Generally speaking, it sounds like dist()
had to coerce some of the values you gave it into compatible data types, and when it did that the result was to (somehow) create NAs.
You might take a good look at the documentation for dist()
and see if what you’re asking it to do makes sense. The data frame you’re feeding it has a lot of variables of a lot of different types (you don’t seem to have included all of the str()
output above, but already I see both factors and numerics).
dist()
uses one of several possible distance measures to “compute the distances between the rows of a data matrix”. It expects to get a matrix of values, but it will try to work with a data frame if that’s what you give it. However, dist()

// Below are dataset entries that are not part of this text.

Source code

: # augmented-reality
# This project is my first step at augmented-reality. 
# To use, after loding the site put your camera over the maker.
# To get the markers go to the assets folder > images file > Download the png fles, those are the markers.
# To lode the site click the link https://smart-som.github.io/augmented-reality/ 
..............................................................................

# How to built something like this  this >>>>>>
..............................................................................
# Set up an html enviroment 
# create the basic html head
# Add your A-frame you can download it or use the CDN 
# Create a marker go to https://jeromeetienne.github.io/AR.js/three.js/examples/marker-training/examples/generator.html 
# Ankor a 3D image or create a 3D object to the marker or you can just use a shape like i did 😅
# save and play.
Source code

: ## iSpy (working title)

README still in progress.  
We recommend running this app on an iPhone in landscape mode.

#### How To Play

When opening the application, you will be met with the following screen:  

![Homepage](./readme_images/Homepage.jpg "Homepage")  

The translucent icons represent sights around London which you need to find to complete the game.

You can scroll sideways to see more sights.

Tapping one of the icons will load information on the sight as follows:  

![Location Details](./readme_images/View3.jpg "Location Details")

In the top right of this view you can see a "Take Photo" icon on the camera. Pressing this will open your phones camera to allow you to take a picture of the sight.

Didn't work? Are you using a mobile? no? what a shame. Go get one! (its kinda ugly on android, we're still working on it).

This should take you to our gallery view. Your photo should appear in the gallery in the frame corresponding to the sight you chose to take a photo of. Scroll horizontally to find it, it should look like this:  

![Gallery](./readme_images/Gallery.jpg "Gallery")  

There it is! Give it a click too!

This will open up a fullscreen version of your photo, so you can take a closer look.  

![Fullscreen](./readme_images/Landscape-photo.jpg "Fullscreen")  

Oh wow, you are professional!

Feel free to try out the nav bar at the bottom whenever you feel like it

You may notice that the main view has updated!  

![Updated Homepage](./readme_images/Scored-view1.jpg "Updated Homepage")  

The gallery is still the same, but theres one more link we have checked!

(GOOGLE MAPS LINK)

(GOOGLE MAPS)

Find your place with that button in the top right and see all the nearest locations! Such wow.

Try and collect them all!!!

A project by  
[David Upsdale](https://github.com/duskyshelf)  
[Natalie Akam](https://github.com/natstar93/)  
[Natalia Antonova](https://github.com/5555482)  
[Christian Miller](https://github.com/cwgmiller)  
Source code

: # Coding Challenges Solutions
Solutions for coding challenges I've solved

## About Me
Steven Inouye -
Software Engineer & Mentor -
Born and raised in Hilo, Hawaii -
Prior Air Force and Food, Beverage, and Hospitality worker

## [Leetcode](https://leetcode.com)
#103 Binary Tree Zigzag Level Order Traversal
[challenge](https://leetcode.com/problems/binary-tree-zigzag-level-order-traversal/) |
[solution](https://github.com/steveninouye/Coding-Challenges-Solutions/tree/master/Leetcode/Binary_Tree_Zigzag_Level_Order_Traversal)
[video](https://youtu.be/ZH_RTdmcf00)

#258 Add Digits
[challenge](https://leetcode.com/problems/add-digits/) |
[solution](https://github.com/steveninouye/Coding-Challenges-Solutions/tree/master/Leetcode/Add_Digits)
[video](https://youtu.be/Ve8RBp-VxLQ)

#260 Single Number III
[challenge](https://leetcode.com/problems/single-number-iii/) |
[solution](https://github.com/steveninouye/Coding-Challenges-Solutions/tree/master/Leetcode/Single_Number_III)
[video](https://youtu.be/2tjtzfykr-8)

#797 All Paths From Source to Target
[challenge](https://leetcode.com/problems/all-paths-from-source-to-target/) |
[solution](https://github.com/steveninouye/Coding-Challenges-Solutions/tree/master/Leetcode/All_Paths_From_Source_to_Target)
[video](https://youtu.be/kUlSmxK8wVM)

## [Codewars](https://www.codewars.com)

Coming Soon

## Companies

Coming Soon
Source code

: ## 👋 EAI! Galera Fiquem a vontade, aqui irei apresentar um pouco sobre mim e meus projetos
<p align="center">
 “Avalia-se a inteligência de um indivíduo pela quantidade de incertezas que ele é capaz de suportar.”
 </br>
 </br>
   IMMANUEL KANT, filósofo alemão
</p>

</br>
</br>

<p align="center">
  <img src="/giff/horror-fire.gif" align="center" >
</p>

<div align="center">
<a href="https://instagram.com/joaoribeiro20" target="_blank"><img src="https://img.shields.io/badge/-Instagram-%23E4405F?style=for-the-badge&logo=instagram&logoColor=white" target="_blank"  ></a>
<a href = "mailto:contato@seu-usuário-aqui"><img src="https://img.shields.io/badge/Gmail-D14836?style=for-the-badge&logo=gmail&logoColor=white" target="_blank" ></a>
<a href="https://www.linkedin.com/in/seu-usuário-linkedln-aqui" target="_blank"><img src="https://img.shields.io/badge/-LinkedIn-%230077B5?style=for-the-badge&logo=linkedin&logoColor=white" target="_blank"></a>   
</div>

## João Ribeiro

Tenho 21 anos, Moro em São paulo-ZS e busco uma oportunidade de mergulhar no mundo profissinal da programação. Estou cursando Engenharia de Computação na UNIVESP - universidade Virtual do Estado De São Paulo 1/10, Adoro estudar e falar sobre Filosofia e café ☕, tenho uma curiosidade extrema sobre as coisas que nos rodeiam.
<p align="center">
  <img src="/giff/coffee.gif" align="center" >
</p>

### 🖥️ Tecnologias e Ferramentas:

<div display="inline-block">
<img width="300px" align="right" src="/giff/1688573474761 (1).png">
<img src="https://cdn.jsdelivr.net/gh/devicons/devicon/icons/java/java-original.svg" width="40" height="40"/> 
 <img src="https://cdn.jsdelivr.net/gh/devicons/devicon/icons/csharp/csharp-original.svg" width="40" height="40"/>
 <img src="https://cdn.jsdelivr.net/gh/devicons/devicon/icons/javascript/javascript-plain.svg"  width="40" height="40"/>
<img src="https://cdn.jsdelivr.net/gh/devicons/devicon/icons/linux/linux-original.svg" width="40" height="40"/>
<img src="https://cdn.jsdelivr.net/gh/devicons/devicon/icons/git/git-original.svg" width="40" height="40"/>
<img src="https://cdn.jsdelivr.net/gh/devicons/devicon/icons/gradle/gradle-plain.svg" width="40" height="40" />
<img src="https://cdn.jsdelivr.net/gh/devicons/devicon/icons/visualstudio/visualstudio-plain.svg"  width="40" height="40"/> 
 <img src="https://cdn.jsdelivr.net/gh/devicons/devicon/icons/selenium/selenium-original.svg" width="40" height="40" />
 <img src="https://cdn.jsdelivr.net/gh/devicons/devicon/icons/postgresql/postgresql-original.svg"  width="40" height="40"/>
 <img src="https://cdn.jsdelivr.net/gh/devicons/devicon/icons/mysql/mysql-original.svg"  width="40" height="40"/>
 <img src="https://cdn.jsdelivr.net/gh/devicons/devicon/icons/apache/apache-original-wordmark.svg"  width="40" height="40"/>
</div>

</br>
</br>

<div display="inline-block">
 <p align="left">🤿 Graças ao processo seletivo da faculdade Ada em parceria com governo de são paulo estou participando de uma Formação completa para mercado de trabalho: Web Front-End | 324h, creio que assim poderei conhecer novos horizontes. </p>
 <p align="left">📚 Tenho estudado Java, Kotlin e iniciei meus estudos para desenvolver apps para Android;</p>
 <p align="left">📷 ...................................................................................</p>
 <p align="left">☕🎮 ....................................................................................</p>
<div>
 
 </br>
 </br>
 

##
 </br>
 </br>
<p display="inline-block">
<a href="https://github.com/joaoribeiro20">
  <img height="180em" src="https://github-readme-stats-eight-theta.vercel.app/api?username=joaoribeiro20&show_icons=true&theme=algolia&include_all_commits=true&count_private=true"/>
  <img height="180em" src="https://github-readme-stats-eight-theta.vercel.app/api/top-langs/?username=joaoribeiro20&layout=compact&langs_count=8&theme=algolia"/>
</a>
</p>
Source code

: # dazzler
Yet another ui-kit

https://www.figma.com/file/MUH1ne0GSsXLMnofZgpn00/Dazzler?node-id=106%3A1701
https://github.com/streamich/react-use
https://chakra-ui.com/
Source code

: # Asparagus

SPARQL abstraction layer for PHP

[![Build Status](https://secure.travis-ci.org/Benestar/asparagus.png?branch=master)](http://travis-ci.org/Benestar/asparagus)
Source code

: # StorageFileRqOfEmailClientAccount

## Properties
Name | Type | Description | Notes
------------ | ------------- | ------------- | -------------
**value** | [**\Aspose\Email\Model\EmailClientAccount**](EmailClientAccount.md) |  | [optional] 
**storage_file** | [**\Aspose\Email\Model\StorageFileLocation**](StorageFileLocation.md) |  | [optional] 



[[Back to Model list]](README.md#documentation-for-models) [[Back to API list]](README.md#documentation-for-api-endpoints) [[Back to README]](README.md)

doesn’t know what to do with factors (= categorical data) — I strongly suspect this is the source of your NAs:
# Create a data frame with some categorical (factor) data
# and some numeric data
dfr <- data.frame(
lc = letters[1:4],
uc = LETTERS[1:4],
num1 = c(1, 1, 1, 1),
num2 = c(0, 1, 0, 1)
)
dfr
#> lc uc num1 num2
#> 1 a A 1 0
#> 2 b B 1 1
#> 3 c C 1 0
#> 4 d D 1 1
str(dfr)
#> 'data.frame': 4 obs. of 4 variables:
#> $ lc : Factor w/ 4 levels "a","b","c","d": 1 2 3 4
#> $ uc : Factor w/ 4 levels "A","B","C","D": 1 2 3 4
#> $ num1: num 1 1 1 1
#> $ num2: num 0 1 0 1
# Compute Euclidean distance of the rows, looking only at
# the numeric columns
dist(dfr[3:4])
#> 1 2 3
#> 2 1
#> 3 0 1
#> 4 1 0 1
# Compute Euclidean distance of the rows, looking only at
# the factor columns
dist(dfr[1:2])
#> Warning in dist(dfr[1:2]): NAs introduced by coercion
#> 1 2 3
#> 2 NA
#> 3 NA NA
#> 4 NA NA NA
# For the whole data frame...
dist(dfr)
#> Warning in dist(dfr): NAs introduced by coercion
#> 1 2 3
#> 2 1.414214
#> 3 0.000000 1.414214
#> 4 1.414214 0.000000 1.414214
Created on 2018-10-01 by the reprex package (v0.2.1)
Compare to what you get if you convert the factors into numeric values yourself, first:
dfr2 <- as.data.frame(lapply(dfr, as.numeric))
dfr2
#> lc uc num1 num2
#> 1 1 1 1 0
#> 2 2 2 1 1
#> 3 3 3 1 0
#> 4 4 4 1 1
dist(dfr2)
#> 1 2 3
#> 2 1.732051
#> 3 2.828427 1.732051
#> 4 4.358899 2.828427 1.732051
But that result isn’t terribly meaningful!